Giovedì scorso il buon Giacomino ha perso la sfida con Maiuri, dal punto di vista della gestione, ricorrendo al cambio di modulo dopo 10’ della ripresa e, di fatto, aprendo varchi enormi per gli attaccanti blufoncé, con la complicità soprattutto, ma non solo, ovviamente, del peggiore in campo in senso assoluto, cioè Marino (3), un calciatore non in grado di sostenere l’impatto di una partita in terza serie. Il difensore avvia la ripartenza (lentissima) da cui nasce il gol del pari, frutto di una sua deviazione sfortunata ma favorita da lui e dai suoi compagni che si opponevano a Diop mettendosi a due metri dall’attaccante avversario, poi lascia il buco sul lancio del portiere non colmato da Morleo per il 2-1 di Fella, infine corona la sua apparizione da invitato al ballo delle streghe con l’accompagnamento fino al tiro di Vigliotti e l’espulsione al 77’, tanto per spegnere qualsiasi velleità. Acquistato per essere uno dei pilastri, secondo quanto detto da Pavone in settimana, Marino rappresenta la peggiore scelta del mercato estivo, con diversi compagni a poca distanza da lui, a dire il vero. Incomprensibile la scelta di Modica nel triplo cambio al 56’, quando preferisce mantenerlo in campo malgrado fosse ammonito così come chi è stato sostituito in difesa.
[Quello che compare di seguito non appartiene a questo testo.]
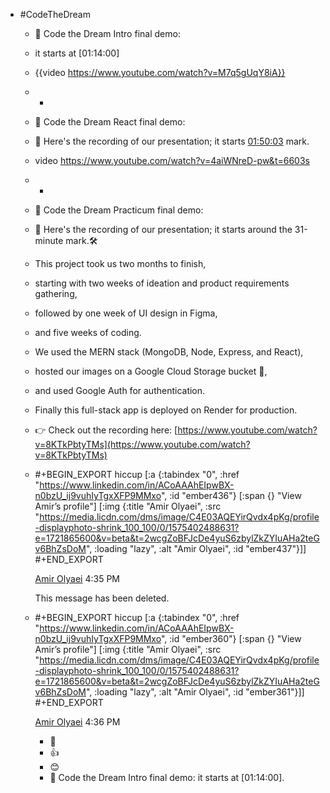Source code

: - #CodeTheDream
	- 🔵 Code the Dream Intro final demo:
	- it starts at [01:14:00]
	- {{video https://www.youtube.com/watch?v=M7q5gUqY8iA}}
	- +
	- 🔵 Code the Dream React final demo:
	- 🎥 Here's the recording of our presentation; it starts [01:50:03]([https://www.youtube.com/watch?v=4aiWNreD-pw&t=6603s) mark.
	- video https://www.youtube.com/watch?v=4aiWNreD-pw&t=6603s
	- +
	- 🔵 Code the Dream Practicum final demo:
	- 🎥 Here's the recording of our presentation; it starts around the 31-minute mark.🛠️
	- This project took us two months to finish,
	- starting with two weeks of ideation and product requirements gathering,
	- followed by one week of UI design in Figma,
	- and five weeks of coding.
	- We used the MERN stack (MongoDB, Node, Express, and React),
	- hosted our images on a Google Cloud Storage bucket 📂,
	- and used Google Auth for authentication.
	- Finally this full-stack app is deployed on Render for production.
	- 👉 Check out the recording here: [https://www.youtube.com/watch?v=8KTkPbtyTMs](https://www.youtube.com/watch?v=8KTkPbtyTMs)
	- #+BEGIN_EXPORT hiccup
	  [:a {:tabindex "0", :href "https://www.linkedin.com/in/ACoAAAhEIpwBX-n0bzU_ij9vuhIyTgxXFP9MMxo", :id "ember436"} [:span {} "View Amir’s profile"] [:img {:title "Amir Olyaei", :src "https://media.licdn.com/dms/image/C4E03AQEYirQvdx4pKg/profile-displayphoto-shrink_100_100/0/1575402488631?e=1721865600&v=beta&t=2wcgZoBFJcDe4yuS6zbylZkZYIuAHa2teGv6BhZsDoM", :loading "lazy", :alt "Amir Olyaei", :id "ember437"}]]
	  #+END_EXPORT
	  
	  [Amir Olyaei](https://www.linkedin.com/in/ACoAAAhEIpwBX-n0bzU_ij9vuhIyTgxXFP9MMxo) 4:35 PM
	  
	  This message has been deleted.
	- #+BEGIN_EXPORT hiccup
	  [:a {:tabindex "0", :href "https://www.linkedin.com/in/ACoAAAhEIpwBX-n0bzU_ij9vuhIyTgxXFP9MMxo", :id "ember360"} [:span {} "View Amir’s profile"] [:img {:title "Amir Olyaei", :src "https://media.licdn.com/dms/image/C4E03AQEYirQvdx4pKg/profile-displayphoto-shrink_100_100/0/1575402488631?e=1721865600&v=beta&t=2wcgZoBFJcDe4yuS6zbylZkZYIuAHa2teGv6BhZsDoM", :loading "lazy", :alt "Amir Olyaei", :id "ember361"}]]
	  #+END_EXPORT
	  
	  [Amir Olyaei](https://www.linkedin.com/in/ACoAAAhEIpwBX-n0bzU_ij9vuhIyTgxXFP9MMxo) 4:36 PM
		- 👏
		- 👍
		- 😊
		- 🔵 Code the Dream Intro final demo: it starts at [01:14:00].
		  [](https://www.youtube.com/watch?v=M7q5gUqY8iA)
Prova pessima anche da parte di Krapikas (4,5), che ha sulla coscienza la passività dimostrata sul primo e terzo gol e il ritardo fatale nel valutare l’opportunità di una uscita sul secondo. Il lituano deve riprendersi immediatamente, sennò diventa veramente durissima. Il resto della difesa balla tremendamente quando la squadra ha mollato, mentre, con il 3-5-2, dimostra un minimo di solidità, subendo solo il tiro dal quale nasce il fortunoso pareggio campano a fine primo tempo. Manetta (5) è complice di piazzamento errato nelle reti subite nella ripresa, Rizzo (6) si salva solo perché sostituito, Lia (5,5) tende un po’ a nascondersi, anche se si prende il merito dell’assist per il provvisorio vantaggio. Morleo (5) alterna buone cose a momenti di amnesia. Il centrocampo giallorosso tiene solo per 45’, poi si scioglie, anche se qualche avvisaglia della serata negativa si era già vista nel primo tempo.
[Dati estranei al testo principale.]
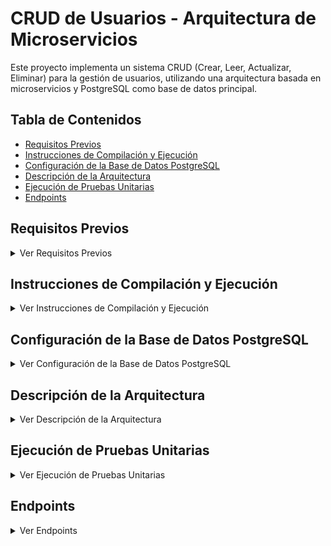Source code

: <h1>
  <strong> CRUD de Usuarios - Arquitectura de Microservicios </strong>
  </h1>

Este proyecto implementa un sistema CRUD (Crear, Leer, Actualizar, Eliminar) para la gestión de usuarios, utilizando una arquitectura basada en microservicios y PostgreSQL como base de datos principal.

## Tabla de Contenidos
- [Requisitos Previos](#requisitos-previos)
- [Instrucciones de Compilación y Ejecución](#instrucciones-de-compilación-y-ejecución)
- [Configuración de la Base de Datos PostgreSQL](#configuración-de-la-base-de-datos-postgresql)
- [Descripción de la Arquitectura](#descripción-de-la-arquitectura)
- [Ejecución de Pruebas Unitarias](#ejecución-de-pruebas-unitarias)
- [Endpoints](#endpoints)

## Requisitos Previos
<details>
  <summary>Ver Requisitos Previos</summary>

  ### Requisitos Previos
  Antes de comenzar, asegúrate de tener instalados los siguientes componentes:

    - JDK 11 o superior
    - Maven 3.6.0 o superior
    - Docker (opcional, para ejecutar la base de datos PostgreSQL en un contenedor)
    - PostgreSQL 12 o superior
</details>

## Instrucciones de Compilación y Ejecución
<details>
  <summary>Ver Instrucciones de Compilación y Ejecución</summary>

  ### Instrucciones de Compilación y Ejecución
  Sigue estos pasos para compilar y ejecutar la aplicación:
  
    ## 1. Clonar el repositorio:
    - git clone https://github.com/4lejandroquintero/crud-usuarios-microserviciostres.git
    - cd crud-usuarios-microserviciostres

    ## 2. Clonar el repositorio:
    - mvn clean install

    ## 3. Configurar y ejecutar la base de datos PostgreSQL
    - Instalar PostgreSQL localmente, descarga e instala la versión adecuada para tu sistema operativo desde la página oficial. Luego, crea una base de datos y un usuario con los permisos necesarios.
      
     ## 4. Configurar las variables de entorno
    - La aplicación utiliza variables de entorno para la configuración de la base de datos. Asegúrate de establecer las siguientes variables antes de ejecutar la aplicación:
        export SPRING_DATASOURCE_URL=jdbc:postgresql://localhost:5432/microrobot-microservicio
        export SPRING_DATASOURCE_USERNAME=usuario
        export SPRING_DATASOURCE_PASSWORD=contraseña
</details>

## Configuración de la Base de Datos PostgreSQL
<details>
  <summary>Ver Configuración de la Base de Datos PostgreSQL</summary>

  ### Configuración de la Base de Datos PostgreSQL
  La aplicación requiere una base de datos PostgreSQL configurada con las siguientes características:

      - Nombre de la base de datos: microrobot-microservicio
      - Usuario: usuario
      - Contraseña: contraseña
      
En los archivos application.yml de los microservicios User y Task se encuentran estas configuraciones de la BD.
</details>

## Descripción de la Arquitectura
<details>
  <summary>Ver Descripción de la Arquitectura</summary>

  ### Descripción de la Arquitectura
  La aplicación está diseñada siguiendo una arquitectura de microservicios, donde cada componente es independiente y se comunica con los demás a través de interfaces bien definidas. Esto permite una mayor escalabilidad, mantenibilidad y resiliencia en el sistema.

En esta arquitectura, los servicios individuales manejan funcionalidades específicas y se comunican entre sí mediante solicitudes HTTP RESTful. Para facilitar esta interacción y brindar una experiencia unificada, se utiliza un API Gateway, que centraliza todas las peticiones hacia los microservicios y expone una única interfaz para los clientes.

### Microservicios Principales
### 1. Servicio de Usuarios (User Service)
Gestiona todas las operaciones relacionadas con los usuarios del sistema, incluyendo:

      - Registro de usuarios
      - Consulta de perfiles
      - Actualización de datos
      - Eliminación de cuentas
      - Relación de usuarios con tareas
      
Este servicio interactúa directamente con la base de datos PostgreSQL para almacenar y recuperar información.

### 2. Servicio de Tareas (Task Service)
Se encarga de gestionar las tareas asociadas a los usuarios y proporciona funcionalidades como:

      - Creación de tareas
      - Asignación de tareas a usuarios
      - Actualización del estado de tareas
      - Eliminación de tareas
      
También interactúa con PostgreSQL, permitiendo la persistencia de las tareas y su relación con los usuarios.

### 3. API Gateway (Gateway Service)
El API Gateway es un componente clave en la arquitectura de microservicios, ya que centraliza las solicitudes de los clientes y las redirige al microservicio correspondiente.

### Funciones principales del Gateway:
✅ <strong>Unificar Endpoints:</strong>  En lugar de exponer múltiples URLs para cada microservicio, el API Gateway proporciona una única dirección para todas las peticiones.
✅ <strong>Balanceo de Carga:</strong> Puede distribuir el tráfico entre múltiples instancias de un microservicio si hay escalado horizontal.
✅ <strong>Seguridad y Autenticación:</strong> Puede gestionar autenticación con JWT y validar accesos antes de reenviar las solicitudes.
✅ <strong>Manejo de Errores y Timeouts:</strong> Si un microservicio falla o se ralentiza, el API Gateway puede gestionar respuestas adecuadas.
✅ <strong>Redirección de Rutas:</strong> Define reglas de enrutamiento para que las peticiones sean enviadas al microservicio correcto.

Ejemplo de cómo el Gateway expone un solo punto de acceso:

Servicio	Endpoint Directo	Endpoint a través del API Gateway

      - User Service	/user	/api/v3/user
      - Task Service	/tasks	/api/v3/tasks
      
El cliente solo interactúa con /api/, mientras que el API Gateway reenvía las solicitudes al microservicio correspondiente.

### Comunicación entre Microservicios
La comunicación entre los microservicios se realiza mediante llamadas HTTP RESTful, utilizando el API Gateway como intermediario.

1️⃣ Un cliente envía una solicitud a http://localhost:8080/api/v3/tasks
2️⃣ El API Gateway redirige la petición al Task Service en http://localhost:9090/v3/tasks
3️⃣ El Task Service procesa la solicitud y devuelve la respuesta al Gateway
4️⃣ El API Gateway responde al cliente con los datos obtenidos

Esta estrategia facilita el desarrollo, ya que los clientes solo interactúan con un punto de entrada común, sin necesidad de conocer las direcciones individuales de cada microservicio.

### Seguridad y Autenticación
La aplicación implementa seguridad basada en tokens JWT, de la siguiente manera:
🔐 El usuario inicia sesión en el User Service y recibe un token JWT
🔐 Para cada petición posterior, el token JWT se envía en los headers
🔐 El API Gateway verifica el token y solo permite solicitudes válidas
🔐 Los microservicios pueden validar el token antes de procesar la solicitud

Esto garantiza que solo usuarios autenticados puedan acceder a ciertos recursos del sistema.
</details>

## Ejecución de Pruebas Unitarias
<details>
  <summary>Ver Ejecución de Pruebas Unitarias</summary>

  ### Ejecución de Pruebas Unitarias
  Para garantizar la calidad y funcionalidad del código, se han implementado pruebas unitarias utilizando JUnit y Mockito.

  Para ejecutar las pruebas unitarias, sigue estos pasos:

      - Compilar la aplicación y ejecutar las pruebas:

          - mvn clean test
          
Este comando compilará el código y ejecutará todas las pruebas unitarias. Los resultados de las pruebas se mostrarán en la consola y se generarán informes en el directorio <strong>target/surefire-reports.</strong>

### Verificar la cobertura de pruebas:

Para verificar la cobertura de las pruebas, puedes utilizar herramientas como JaCoCo. Ejecuta el siguiente comando para generar un informe de cobertura:

          - mvn jacoco:report
El informe se generará en target/site/jacoco/index.html y podrás abrirlo en tu navegador para revisar qué partes del código están cubiertas por las pruebas.
</details>

## Endpoints
<details>
  <summary>Ver Endpoints</summary>

  ### Endpoints Principales
  ## USER
      - REGISTER - POST : http://localhost:8080/api/v3/user/auth/register
      - LOGIN - POST : http://localhost:8080/api/v3/user/auth/login
      - GETALLUSERS - GET : http://localhost:8080/api/v3/user/admin/all
      - GETUSERBYID - GET : http://localhost:8080/api/v3/user/search/{iduser}
      - UPDATE - PUT : http://localhost:8080/api/v3/user/update/1
      - DELETE - DELETE : http://localhost:8080/api/v1/user/delete/{iduser}
      - GETUSERROL - GET : http://localhost:8080/api/v1/user/search-by-role/EDITOR
  ## TASK
      - CREATE - POST : http://localhost:8080/api/v1/tasks/admin/create
      - GETALLTASK - GET : http://localhost:8080/api/v1/tasks/admin/all
      - GETTASKBYID - GET : http://localhost:8080/api/v1/tasks/{id}
      - UPDATE - PUT : http://localhost:8080/api/v1/tasks/update/{id}
      - DELETE - DELETE : http://localhost:8080/api/v1/tasks/delete/{id}
      - GETTASKBYUSERID - GET : http://localhost:8080/api/v1/tasks/user/{userId}
  
</details>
Frisenna (4,5) fa una delle sue peggiori prove in maglia biancoscudata, perdendo troppi palloni e sbagliando scelte in prossimità dell’area avversaria, quando il Messina era martello e doveva battere forte dalle parti della porta avversaria. Anzelmo (5), in versione pulcino bagnato, speriamo tragga insegnamenti e fortifichi il carattere dopo questa gara giocata interamente senza mai trovare posizione o tempo di giocata giusta. Pedicillo (5) stavolta delude, perché rimane intruppato nelle contraddizioni della squadra senza mai riuscire ad emergere con qualche giocata estemporanea e, quindi, per la prima volta in stagione, risulta tra i primi ad essere sostituti, da Garofalo (4) evanescente e, a tratti, irritante. Nel reparto di attacco, l’unico ad essere vivo e dentro il match, così come avvenuto anche ad Avellino, è Petrungaro (6,5), autore di un gol di astuzia, ma sempre disposto a metterci gambe e cervello per provare a cambiare l’inerzia della gara, purtroppo predicando nel deserto.

Gli altri attaccanti, invece, stanno lì a fare le statue di marmo, anzi di frutta martorana, per restare in tema di celebrazioni per i morti, partendo da Luciani (4), la cui istantanea della gara sta tutta nel crollo palla al piede che chiude il primo tempo, per continuare con Re (4) un moscerino che non dà fastidio a nessuno, mentre Anatriello (5) entra timoroso e, quindi, perde il 75% del proprio potenziale, rappresentato proprio dalla sua grinta inesauribile. Dalla panchina, Modica tira fuori anche Ndir (5), dopo l’espulsione di Marino, che, almeno, stavolta limita solo a una svirgolata il suo campionario di svarioni, senza incidere sul punteggio finale.